Are Bytecode and Assembly Language the same thing?


The question might seem odd, but I am still trying to grasp the concepts of virtual machines. I have read several answers, but I still don't get if Java bytecode (and MSIL as well) is the same as assembly language. As far as I understand both bytecode and assembly gets compiled to machine code, so speaking in terms of abstraction they are at the same level, i.e. one step above machine code. So is bytecode just an assembly language, i.e. a human readable form of machine code. If yes, then why is assembly language still used? Why not programming in bytecode (which is portable across different machines) instead of assembly language (which is specific to a single machine architecture)? Thanks


Solution

  • No.

    Java bytecode is binary programming language, not in "human readable form", unless you consider bunch of number readable, or you use disassembler to reverse it into the bytecode text mnemonics, or eventually the Java source form itself.

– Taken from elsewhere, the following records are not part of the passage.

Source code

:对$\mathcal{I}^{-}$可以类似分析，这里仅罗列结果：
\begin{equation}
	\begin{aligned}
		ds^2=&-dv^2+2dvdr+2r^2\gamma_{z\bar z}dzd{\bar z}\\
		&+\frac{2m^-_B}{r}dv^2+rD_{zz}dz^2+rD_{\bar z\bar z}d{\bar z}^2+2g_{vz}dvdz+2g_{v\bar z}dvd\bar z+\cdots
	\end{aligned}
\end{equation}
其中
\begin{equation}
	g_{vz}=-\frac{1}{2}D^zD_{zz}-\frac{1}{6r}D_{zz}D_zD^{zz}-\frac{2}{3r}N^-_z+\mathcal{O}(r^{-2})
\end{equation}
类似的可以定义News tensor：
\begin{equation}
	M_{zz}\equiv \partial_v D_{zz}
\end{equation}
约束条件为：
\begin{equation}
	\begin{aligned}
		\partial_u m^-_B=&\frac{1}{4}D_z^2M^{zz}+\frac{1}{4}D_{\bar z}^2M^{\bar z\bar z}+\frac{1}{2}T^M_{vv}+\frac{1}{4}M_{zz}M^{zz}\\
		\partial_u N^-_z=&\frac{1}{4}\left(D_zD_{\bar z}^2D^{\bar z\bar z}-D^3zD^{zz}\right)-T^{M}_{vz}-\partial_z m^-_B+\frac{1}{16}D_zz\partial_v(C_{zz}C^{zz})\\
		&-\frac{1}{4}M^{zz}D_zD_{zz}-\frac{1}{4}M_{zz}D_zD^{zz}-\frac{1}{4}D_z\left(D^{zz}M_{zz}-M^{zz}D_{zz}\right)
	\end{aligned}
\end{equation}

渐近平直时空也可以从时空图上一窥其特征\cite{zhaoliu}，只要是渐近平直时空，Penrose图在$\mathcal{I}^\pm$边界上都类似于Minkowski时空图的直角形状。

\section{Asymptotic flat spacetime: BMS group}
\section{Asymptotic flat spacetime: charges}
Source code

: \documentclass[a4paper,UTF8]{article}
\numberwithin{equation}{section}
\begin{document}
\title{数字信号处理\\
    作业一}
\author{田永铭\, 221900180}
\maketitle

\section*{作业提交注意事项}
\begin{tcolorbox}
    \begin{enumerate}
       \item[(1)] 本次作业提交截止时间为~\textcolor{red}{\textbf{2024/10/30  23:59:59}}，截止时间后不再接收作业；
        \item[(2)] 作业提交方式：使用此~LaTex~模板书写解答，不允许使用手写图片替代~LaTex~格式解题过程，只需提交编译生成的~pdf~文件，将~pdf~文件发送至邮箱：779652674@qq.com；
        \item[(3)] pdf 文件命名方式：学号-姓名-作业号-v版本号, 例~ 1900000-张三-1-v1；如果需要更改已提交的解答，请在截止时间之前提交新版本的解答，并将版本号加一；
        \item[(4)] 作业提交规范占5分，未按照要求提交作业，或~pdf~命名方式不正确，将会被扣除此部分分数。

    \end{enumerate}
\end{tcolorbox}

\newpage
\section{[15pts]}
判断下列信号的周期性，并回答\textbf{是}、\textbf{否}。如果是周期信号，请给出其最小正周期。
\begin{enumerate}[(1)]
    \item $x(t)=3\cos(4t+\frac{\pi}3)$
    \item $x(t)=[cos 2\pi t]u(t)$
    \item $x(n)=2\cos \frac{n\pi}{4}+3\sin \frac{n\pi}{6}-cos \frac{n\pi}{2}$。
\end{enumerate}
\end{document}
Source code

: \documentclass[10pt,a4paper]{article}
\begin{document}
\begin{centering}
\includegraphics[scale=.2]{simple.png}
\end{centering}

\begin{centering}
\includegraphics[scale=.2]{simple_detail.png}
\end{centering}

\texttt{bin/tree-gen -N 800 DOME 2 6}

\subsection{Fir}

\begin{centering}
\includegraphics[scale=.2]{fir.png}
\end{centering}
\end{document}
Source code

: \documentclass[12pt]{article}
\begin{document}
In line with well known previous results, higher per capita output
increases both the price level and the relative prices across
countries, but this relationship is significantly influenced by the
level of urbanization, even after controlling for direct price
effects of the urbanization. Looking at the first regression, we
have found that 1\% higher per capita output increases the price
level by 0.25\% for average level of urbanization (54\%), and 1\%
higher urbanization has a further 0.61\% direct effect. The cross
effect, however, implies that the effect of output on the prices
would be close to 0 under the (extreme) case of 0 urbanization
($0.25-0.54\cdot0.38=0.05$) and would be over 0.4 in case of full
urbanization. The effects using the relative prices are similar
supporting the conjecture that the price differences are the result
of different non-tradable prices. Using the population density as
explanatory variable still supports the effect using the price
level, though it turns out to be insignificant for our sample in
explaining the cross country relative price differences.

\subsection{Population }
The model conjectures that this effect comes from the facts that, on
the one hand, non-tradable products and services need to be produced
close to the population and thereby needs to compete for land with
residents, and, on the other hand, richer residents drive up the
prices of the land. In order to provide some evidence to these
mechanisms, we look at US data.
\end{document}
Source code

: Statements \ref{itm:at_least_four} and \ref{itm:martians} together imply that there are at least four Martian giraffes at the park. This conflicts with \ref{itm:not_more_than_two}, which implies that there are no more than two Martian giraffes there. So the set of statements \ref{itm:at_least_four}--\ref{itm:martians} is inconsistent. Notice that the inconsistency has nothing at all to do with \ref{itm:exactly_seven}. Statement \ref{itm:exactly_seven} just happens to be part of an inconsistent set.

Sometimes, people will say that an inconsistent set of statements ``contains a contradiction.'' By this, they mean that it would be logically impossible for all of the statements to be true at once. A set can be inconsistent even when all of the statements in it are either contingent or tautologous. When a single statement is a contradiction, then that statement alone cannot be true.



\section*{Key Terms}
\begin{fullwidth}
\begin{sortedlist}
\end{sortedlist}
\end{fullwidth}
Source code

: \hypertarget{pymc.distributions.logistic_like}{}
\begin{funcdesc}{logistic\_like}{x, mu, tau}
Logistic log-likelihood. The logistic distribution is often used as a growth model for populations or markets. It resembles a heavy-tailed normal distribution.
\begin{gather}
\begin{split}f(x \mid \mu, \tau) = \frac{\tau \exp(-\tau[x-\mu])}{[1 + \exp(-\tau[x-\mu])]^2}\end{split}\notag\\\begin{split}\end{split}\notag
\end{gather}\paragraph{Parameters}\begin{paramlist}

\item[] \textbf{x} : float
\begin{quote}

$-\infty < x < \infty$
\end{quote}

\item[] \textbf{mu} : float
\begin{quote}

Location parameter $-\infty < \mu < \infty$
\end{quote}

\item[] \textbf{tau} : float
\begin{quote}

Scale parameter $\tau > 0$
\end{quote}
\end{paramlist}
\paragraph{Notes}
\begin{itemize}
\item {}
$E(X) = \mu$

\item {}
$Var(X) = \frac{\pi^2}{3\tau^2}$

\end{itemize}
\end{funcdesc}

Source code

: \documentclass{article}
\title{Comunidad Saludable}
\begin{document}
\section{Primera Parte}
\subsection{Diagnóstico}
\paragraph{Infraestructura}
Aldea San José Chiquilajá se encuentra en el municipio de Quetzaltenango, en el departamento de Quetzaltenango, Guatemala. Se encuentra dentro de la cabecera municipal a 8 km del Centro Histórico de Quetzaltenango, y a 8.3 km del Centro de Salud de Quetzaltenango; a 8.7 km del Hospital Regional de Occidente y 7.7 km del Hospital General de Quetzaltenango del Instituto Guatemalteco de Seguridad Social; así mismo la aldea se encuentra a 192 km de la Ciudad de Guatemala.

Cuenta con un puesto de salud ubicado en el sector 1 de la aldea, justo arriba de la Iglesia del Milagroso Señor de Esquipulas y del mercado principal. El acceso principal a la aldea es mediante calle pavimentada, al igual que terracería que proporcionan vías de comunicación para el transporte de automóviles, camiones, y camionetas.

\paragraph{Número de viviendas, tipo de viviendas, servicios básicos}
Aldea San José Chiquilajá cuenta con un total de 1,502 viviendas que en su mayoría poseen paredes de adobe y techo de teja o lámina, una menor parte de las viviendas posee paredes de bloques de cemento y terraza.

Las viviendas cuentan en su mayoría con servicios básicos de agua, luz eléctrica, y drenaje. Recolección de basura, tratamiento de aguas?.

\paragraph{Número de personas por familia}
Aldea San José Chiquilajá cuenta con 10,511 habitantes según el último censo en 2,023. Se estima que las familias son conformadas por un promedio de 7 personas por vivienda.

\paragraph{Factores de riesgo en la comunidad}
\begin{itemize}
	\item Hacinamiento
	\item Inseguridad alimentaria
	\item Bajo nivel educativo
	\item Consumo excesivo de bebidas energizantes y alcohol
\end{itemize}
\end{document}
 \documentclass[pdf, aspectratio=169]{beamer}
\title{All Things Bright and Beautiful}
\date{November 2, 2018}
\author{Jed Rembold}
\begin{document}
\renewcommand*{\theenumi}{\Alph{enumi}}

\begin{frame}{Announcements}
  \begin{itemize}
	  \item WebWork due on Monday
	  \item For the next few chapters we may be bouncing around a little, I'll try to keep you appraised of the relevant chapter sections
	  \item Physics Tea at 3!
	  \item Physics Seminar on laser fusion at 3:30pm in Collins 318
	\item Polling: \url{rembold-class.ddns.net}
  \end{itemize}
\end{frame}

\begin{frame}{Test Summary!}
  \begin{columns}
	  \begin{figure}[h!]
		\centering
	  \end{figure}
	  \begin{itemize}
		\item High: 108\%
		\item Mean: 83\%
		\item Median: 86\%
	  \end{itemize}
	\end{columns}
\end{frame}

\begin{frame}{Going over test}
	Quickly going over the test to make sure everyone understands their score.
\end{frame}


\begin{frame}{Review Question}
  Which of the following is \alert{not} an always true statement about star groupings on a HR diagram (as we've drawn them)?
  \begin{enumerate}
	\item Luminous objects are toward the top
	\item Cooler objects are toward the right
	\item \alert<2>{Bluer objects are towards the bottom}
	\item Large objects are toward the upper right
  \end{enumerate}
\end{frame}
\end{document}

    Assembly is usually text mnemonics of the actual instructions of the target machine, mapped 1:1 with each other, so one instruction in assembler source will translate directly into one machine code instruction (although some exceptions exists with some CPUs and assemblers, like for example many RISC assemblers will translate "load register with immediate value" into multiple instructions as needed - to load any immediate value, while the native machine code can load only particular bits, and you have to compose the whole value by several instructions).

    Java bytecode is quite high-level abstraction language compared to most of CPUs machine codes, having very tiny overlap of the instructions and memory model. The only similarity is, that bytecode is stored in binary form, just like machine code.


    edit:

    The JVM is interpreter in principle, ie. it translates the bytecode on the fly into machine code. That's the thing, which is done in other languages by compiler during compile time.

    The modern JVMs are not classic pure interpreters, but use "JIT" (Just In Time) compiler to compile small pieces of java bytecode into native machine code, just ahead of it's execution, using caches to avoid second compilation of already known .class files, and also using runtime tracking of performance data to better instruct JIT compiler, which bytecode should be optimized heavily (run often or inner loop), and which should be just compiled ASAP, without focus on performance.

    So with modern JVM it's hard to talk about interpreters, it's quite sophisticated and complex solution. C# goes quite often even one step further, delivering sometimes part of binaries pre-compiled into machine code for common platforms (having the bytecode form only as an fallback for uncommon platforms).

    None of this (not even similar) happens with machine code. It just executes on the CPU.